Wow, pop off this board for a few days and it's like you been dead for years! Hmmm not a bad thought?

Anyways, Laurie I look forward to all or any information you can find out about motels and such near Netherworld. If I remember right it's off a Jimmy Carter Blvd. or something like that so surely there has to be a bunch of places we can park our coffin's and restaurants that we can dine on the undead?

hallorenescene,



> you are so lucky on your wife loving halloween. my husband just barely tolerates it


What!!! You poor wicked girl, I feel so sorry for you, to me that's grounds for burning the broom you jumped over! As for where Spookywoods is located it is near High Point and Greensboro, NC and if I'm not mistaken it was rated the number 8th or 7th best haunt in the nation. Halloween isn't complete for Mrs. Spookzilla and I without a night of shear fright there and dinner out afterwards. You can learn all about Spookywoods at:

http://spookywoods.com/


----------



## hallorenescene (Dec 28, 2007)

okay, i checked out spookwoods, looks fun. $25.00 is reasonable. that is the video i checked out where the monster comes out of the latreen. lol. uuhhmm, i don't think i could get away with burning my husband on the broom, so i guess i'll have to keep him. i will work on him. i got him to go to a doll show with me today, he's not always totally hopeless. oh yeah, they have toy tractors and such. my grandson is such a military nut, he found a bunch of soilders to put together, and an old cap gun. laurie s., you ought to see what i purchased, a freckles doll. oh, yes, you just pull the string and you talk, or he talks, or we talk, or it talks. who knows who does the talking, is it me, or is it really my sticky eyed friend!


----------



## Madame Turlock (Nov 2, 2007)

> who knows who does the talking, is it me, or is it really my sticky eyed friend!

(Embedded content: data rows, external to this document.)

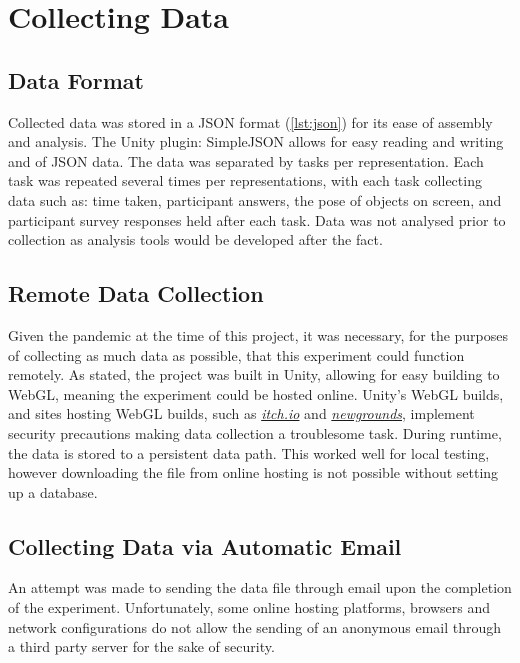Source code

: \documentclass{l4proj}
\begin{document}
\section{Collecting Data}

\subsection{Data Format}

Collected data was stored in a JSON format (\cref{lst:json}) for its ease of assembly and analysis. The Unity plugin: SimpleJSON \citep{bunny83_simplejson_nodate} allows for easy reading and writing and of JSON data.
The data was separated by tasks per representation. Each task was repeated several times per representations, with each task collecting data such as: time taken, participant answers, the pose of objects on screen, and participant survey responses held after each task. Data was not analysed prior to collection as analysis tools would be developed after the fact.

\subsection{Remote Data Collection}

Given the pandemic at the time of this project, it was necessary, for the purposes of collecting as much data as possible, that this experiment could function remotely. As stated, the project was built in Unity, allowing for easy building to WebGL, meaning the experiment could be hosted online. Unity's WebGL builds, and sites hosting WebGL builds, such as \href{https://itch.io/}{\textit{itch.io}} and \href{https://www.newgrounds.com/}{\textit{newgrounds}}, implement security precautions making data collection a troublesome task.
During runtime, the data is stored to a persistent data path. This worked well for local testing, however downloading the file from online hosting is not possible without setting up a database.

\subsection*{Collecting Data via Automatic Email}

An attempt was made to sending the data file through email upon the completion of the experiment. Unfortunately, some online hosting platforms, browsers and network configurations do not allow the sending of an anonymous email through a third party server for the sake of security. 
\end{document}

You see Laurie.... I just know you can't trust this one!


----------



## hallorenescene (Dec 28, 2007)

you know what is scarier yet, i think we have corrupted gd freak. in another thread, he is out in full force with the sunflowers. very young this one. so sad to be demented at such a young age. hey, i think this guy is alright! aahh, spookzilla, sometimes i am a poor wicked girl. madame t. i am nice really! hahaha


----------



## Madame Turlock (Nov 2, 2007)

> madame t. i am nice really! hahaha


I don't know hallorenescene, the jury is out on that one. Just remember that Mrs. Spookzilla and I are keeping our sticky eye on you; where we prowl at night nobody knows. BEWARE!


----------



## Madame Turlock (Nov 2, 2007)

> you know what is scarier yet, i think we have corrupted gd freak.

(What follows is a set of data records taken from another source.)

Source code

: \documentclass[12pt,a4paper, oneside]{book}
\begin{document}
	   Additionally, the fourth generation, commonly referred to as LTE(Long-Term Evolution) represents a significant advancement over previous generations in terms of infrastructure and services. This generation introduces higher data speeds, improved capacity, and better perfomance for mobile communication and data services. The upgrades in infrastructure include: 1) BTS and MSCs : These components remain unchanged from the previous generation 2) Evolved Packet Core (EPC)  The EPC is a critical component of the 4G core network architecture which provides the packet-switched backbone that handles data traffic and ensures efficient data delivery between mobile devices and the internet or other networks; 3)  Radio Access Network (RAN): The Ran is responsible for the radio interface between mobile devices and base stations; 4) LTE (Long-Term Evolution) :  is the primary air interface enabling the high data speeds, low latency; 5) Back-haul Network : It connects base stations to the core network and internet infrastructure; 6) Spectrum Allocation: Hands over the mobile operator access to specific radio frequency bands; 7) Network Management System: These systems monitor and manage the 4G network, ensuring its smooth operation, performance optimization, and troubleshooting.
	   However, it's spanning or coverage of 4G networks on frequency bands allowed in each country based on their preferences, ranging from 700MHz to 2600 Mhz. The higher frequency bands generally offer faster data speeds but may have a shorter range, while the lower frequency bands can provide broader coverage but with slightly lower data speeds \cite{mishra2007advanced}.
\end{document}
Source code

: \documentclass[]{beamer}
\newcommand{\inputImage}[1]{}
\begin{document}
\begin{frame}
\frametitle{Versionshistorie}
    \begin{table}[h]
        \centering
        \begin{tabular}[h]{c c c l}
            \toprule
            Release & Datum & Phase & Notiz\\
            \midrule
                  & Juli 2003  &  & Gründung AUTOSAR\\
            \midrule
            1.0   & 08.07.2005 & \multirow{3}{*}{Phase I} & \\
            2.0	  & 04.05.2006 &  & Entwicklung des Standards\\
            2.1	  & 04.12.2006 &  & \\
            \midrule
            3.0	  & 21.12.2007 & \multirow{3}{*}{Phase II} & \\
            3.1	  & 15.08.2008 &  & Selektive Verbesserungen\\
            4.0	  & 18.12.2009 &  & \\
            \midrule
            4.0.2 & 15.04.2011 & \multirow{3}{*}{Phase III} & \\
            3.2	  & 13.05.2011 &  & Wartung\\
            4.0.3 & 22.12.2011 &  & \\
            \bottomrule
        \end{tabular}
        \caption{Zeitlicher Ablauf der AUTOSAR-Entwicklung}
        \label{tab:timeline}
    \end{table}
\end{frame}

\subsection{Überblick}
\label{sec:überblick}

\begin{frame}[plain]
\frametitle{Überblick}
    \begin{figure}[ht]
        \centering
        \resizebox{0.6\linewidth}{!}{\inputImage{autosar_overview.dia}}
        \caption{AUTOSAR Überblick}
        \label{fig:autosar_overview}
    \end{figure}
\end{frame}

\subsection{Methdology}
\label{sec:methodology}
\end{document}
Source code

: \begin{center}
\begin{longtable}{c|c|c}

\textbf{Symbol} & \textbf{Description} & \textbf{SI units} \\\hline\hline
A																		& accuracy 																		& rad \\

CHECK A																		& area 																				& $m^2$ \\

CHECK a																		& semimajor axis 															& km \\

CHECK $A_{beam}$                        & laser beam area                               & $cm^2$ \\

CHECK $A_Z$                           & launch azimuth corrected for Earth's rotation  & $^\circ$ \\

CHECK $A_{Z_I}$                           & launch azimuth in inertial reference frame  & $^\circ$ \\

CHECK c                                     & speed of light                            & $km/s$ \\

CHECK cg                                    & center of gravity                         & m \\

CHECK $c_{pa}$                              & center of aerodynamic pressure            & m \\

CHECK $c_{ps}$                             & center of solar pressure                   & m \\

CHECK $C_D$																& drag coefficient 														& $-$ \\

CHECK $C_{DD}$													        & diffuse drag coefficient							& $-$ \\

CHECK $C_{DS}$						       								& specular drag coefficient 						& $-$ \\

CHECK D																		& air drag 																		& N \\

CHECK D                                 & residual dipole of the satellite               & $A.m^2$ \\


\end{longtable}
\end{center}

The seduction of gd feak is complete. He inspired me to join in his game of let's taunt Laurie earlier today. Oh, the shame of it all. And he is so young!


----------



## hallorenescene (Dec 28, 2007)

oh no, you're not someones bloody bucky as well? quick, what color are you're eyes? do you have eyes? do they really stick? i am going to have to find someone to watch my back. no showers for me for awhile. shivers.


----------



## Madame Turlock (Nov 2, 2007)

hallorenescene said:


> oh no, you're not someones bloody bucky as well? quick, what color are you're eyes? do you have eyes? do they really stick? i am going to have to find someone to watch my back. no showers for me for awhile. shivers.


No hallorenescene, I'm not anyone's bloody bucky. I'm far superior. As Queen Of The Night all bloody bucky's are subordinate to she who my be obyed. I rule the legions of creatures who prowl the night. Many of them, as you know, have one sticky eye. BEWARE!


----------



## Laurie S. (Dec 4, 2007)

Spookzilla said:


> Anyways, Laurie I look forward to all or any information you can find out about motels and such near Netherworld. If I remember right it's off a Jimmy Carter Blvd. or something like that so surely there has to be a bunch of places we can park our coffin's and restaurants that we can dine on the undead?

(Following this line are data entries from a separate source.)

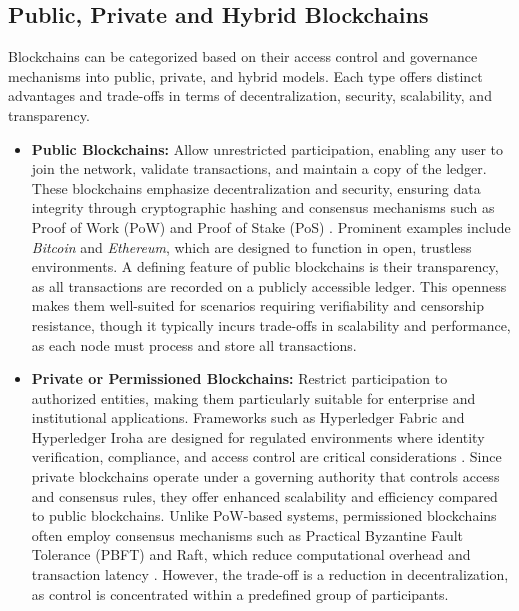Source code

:\documentclass[final]{rc-book-2.14}
\begin{document}
\subsection{Public, Private and Hybrid Blockchains}

Blockchains can be categorized based on their access control and governance mechanisms into public, private, and hybrid models. Each type offers distinct advantages and trade-offs in terms of decentralization, security, scalability, and transparency.

\begin{itemize}

    \item \textbf{Public Blockchains:} Allow unrestricted participation, enabling any user to join the network, validate transactions, and maintain a copy of the ledger. These blockchains emphasize decentralization and security, ensuring data integrity through cryptographic hashing and consensus mechanisms such as Proof of Work (PoW) and Proof of Stake (PoS) \cite{nakamoto2008bitcoin}. Prominent examples include \textit{Bitcoin} and \textit{Ethereum}, which are designed to function in open, trustless environments. A defining feature of public blockchains is their transparency, as all transactions are recorded on a publicly accessible ledger. This openness makes them well-suited for scenarios requiring verifiability and censorship resistance, though it typically incurs trade-offs in scalability and performance, as each node must process and store all transactions.
    
    \item \textbf{Private or Permissioned Blockchains:} Restrict participation to authorized entities, making them particularly suitable for enterprise and institutional applications. Frameworks such as Hyperledger Fabric and Hyperledger Iroha are designed for regulated environments where identity verification, compliance, and access control are critical considerations \cite{cachin2016architecture}. Since private blockchains operate under a governing authority that controls access and consensus rules, they offer enhanced scalability and efficiency compared to public blockchains. Unlike PoW-based systems, permissioned blockchains often employ consensus mechanisms such as Practical Byzantine Fault Tolerance (PBFT) and Raft, which reduce computational overhead and transaction latency \cite{vukolic2017}. However, the trade-off is a reduction in decentralization, as control is concentrated within a predefined group of participants.
    

\end{itemize}
\end{document}
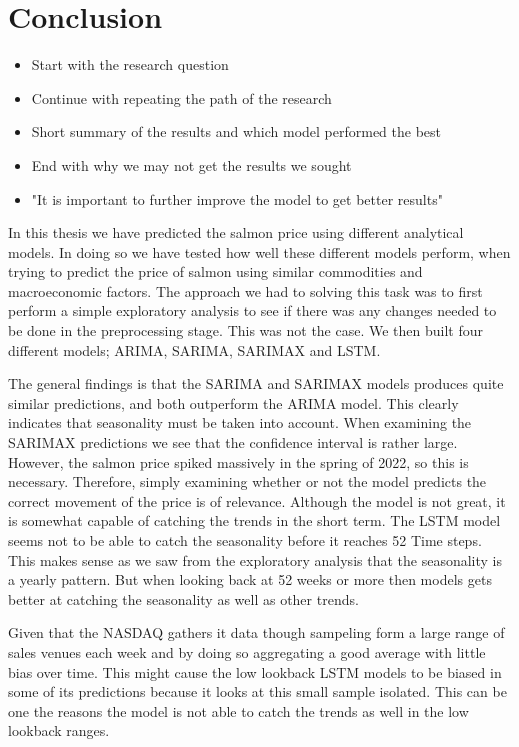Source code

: \section{Conclusion}
\begin{itemize}
    \item Start with the research question
    \item Continue with repeating the path of the research
    \item Short summary of the results and which model performed the best
    \item End with why we may not get the results we sought
    \item "It is important to further improve the model to get better results"
\end{itemize}

In this thesis we have predicted the salmon price using different analytical models. In doing so we have tested how well these different models perform, when trying to predict the price of salmon using similar commodities and macroeconomic factors. The approach we had to solving this task was to first perform a simple exploratory analysis to see if there was any changes needed to be done in the preprocessing stage. This was not the case. We then built four different models; ARIMA, SARIMA, SARIMAX and LSTM.

The general findings is that the SARIMA and SARIMAX models produces quite similar predictions, and both outperform the ARIMA model. This clearly indicates that seasonality must be taken into account. When examining the SARIMAX predictions we see that the confidence interval is rather large. However, the salmon price spiked massively in the spring of 2022, so this is necessary. Therefore, simply examining whether or not the model predicts the correct movement of the price is of relevance. Although the model is not great, it is somewhat capable of catching the trends in the short term. The LSTM model seems not to be able to catch the seasonality before it reaches 52 Time steps. This makes sense as we saw from the exploratory analysis that the seasonality is a yearly pattern. But when looking back at 52 weeks or more then models gets better at catching the seasonality as well as other trends.

Given that the NASDAQ gathers it data though sampeling form a large range of sales venues each week and by doing so aggregating a good average with little bias over time. This might cause the low lookback LSTM models to be biased in some of its predictions because it looks at this small sample isolated. This can be one the reasons the model is not able to catch the trends as well in the low lookback ranges.

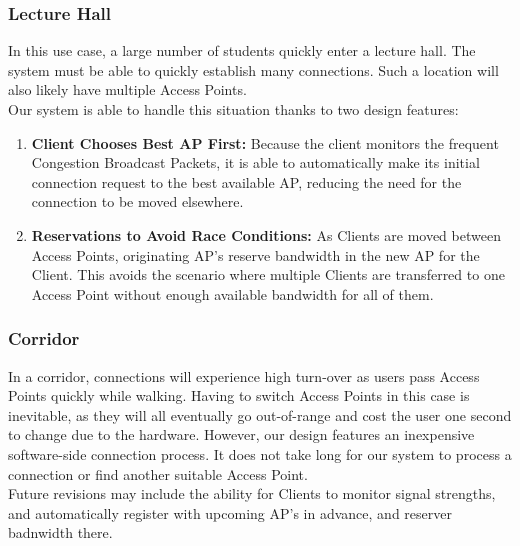 \documentclass[11pt,twocolumn]{article}
\begin{document}
\subsubsection{Lecture Hall}
\indent In this use case, a large number of students quickly enter a lecture hall. The system must be able to quickly establish many connections. Such a location
will also likely have multiple Access Points. \\
\indent Our system is able to handle this situation thanks to two design features:
\begin{enumerate}
	\item \textbf{Client Chooses Best AP First:} Because the client monitors the frequent Congestion Broadcast Packets, it is able to automatically make its
	initial connection request to the best available AP, reducing the need for the connection to be moved elsewhere.
	\item \textbf{Reservations to Avoid Race Conditions:} As Clients are moved between Access Points, originating AP's reserve bandwidth in the new AP for the
	Client. This avoids the scenario where multiple Clients are transferred to one Access Point without enough available bandwidth for all of them.
\end{enumerate}
\subsubsection{Corridor}
\indent In a corridor, connections will experience high turn-over as users pass Access Points quickly while walking. Having to switch Access Points in this case
is inevitable, as they will all eventually go out-of-range and cost the user one second to change due to the hardware. However, our design features an 
inexpensive software-side connection process. It does not take long for our system to process a connection or find another suitable Access Point.\\
\indent Future revisions may include the ability for Clients to monitor signal strengths, and automatically register with upcoming AP's in advance, and reserver badnwidth there.
\end{document}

Yeah, it is right off Jimmy Carter Blvd. on Dawson Rd. I believe...anyway, I'm on it today, researching restaurants, hotels, everything.  Will post some sites and info soon--

I suggest we buy our tickets online to avoid the line at the door..it'll be a very LONG line by the time we go..$25 for each person to see both haunts within Netherworld, which of course we will do.  You gotta have at least 20 folks to get a lousy $2 discount on ticket prices....I hope I'll find better group rates with the hotels!


And I believe you, Madame Queen of the Night!! Sure am glad you're on my side! (As long you don't continue to be too influenced by GDfreak ...stay away from his spell!! )


----------



## Haunted Horseman (Dec 5, 2007)

Wait a minute...there is actually a street named Jimmy Carter Blvd.??? That is just too funny. Is it lined with Peanut trees???


----------



## Spookzilla (Nov 4, 2007)

> Wait a minute...there is actually a street named Jimmy Carter Blvd.??? That is just too funny. Is it lined with Peanut trees???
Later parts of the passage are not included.